Provided information →

((

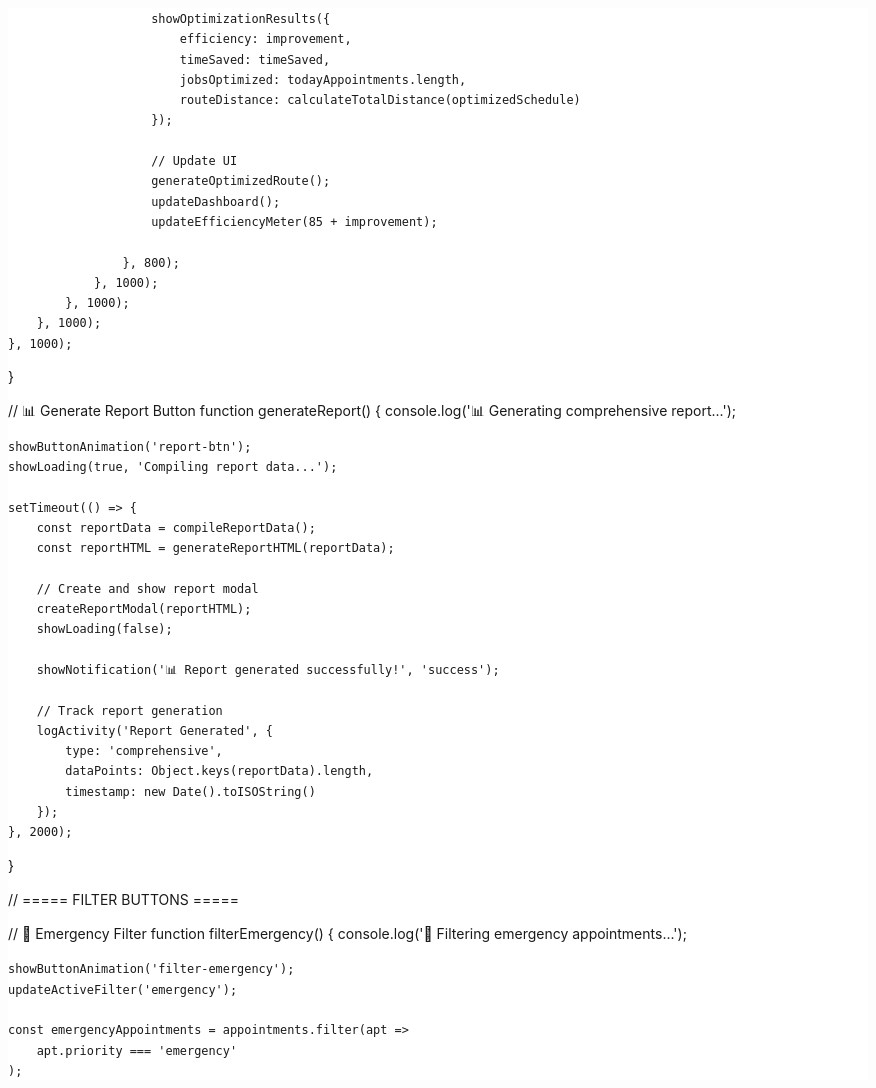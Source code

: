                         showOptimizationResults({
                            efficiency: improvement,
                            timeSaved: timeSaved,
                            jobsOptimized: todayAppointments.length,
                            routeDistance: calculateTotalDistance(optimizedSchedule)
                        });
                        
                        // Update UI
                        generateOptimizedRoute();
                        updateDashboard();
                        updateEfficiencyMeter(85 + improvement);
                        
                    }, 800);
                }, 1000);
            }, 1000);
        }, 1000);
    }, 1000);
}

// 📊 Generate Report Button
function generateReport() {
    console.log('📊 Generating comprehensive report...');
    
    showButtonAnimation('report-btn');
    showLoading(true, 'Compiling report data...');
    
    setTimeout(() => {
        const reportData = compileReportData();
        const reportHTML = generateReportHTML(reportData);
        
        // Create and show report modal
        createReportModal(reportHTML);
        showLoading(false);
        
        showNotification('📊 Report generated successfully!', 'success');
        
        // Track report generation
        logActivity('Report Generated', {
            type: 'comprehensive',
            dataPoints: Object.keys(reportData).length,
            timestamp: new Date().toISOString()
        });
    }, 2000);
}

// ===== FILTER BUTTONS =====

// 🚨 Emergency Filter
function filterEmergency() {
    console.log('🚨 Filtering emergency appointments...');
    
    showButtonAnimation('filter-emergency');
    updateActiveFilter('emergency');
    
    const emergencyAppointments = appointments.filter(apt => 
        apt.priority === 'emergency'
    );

))

Task requirements → Print exactly the lines between the line with "const emergencyAppointments = appointments.filter(apt" and the final line of the records above, both included.

Exercise result →
    const emergencyAppointments = appointments.filter(apt => 
        apt.priority === 'emergency'
    );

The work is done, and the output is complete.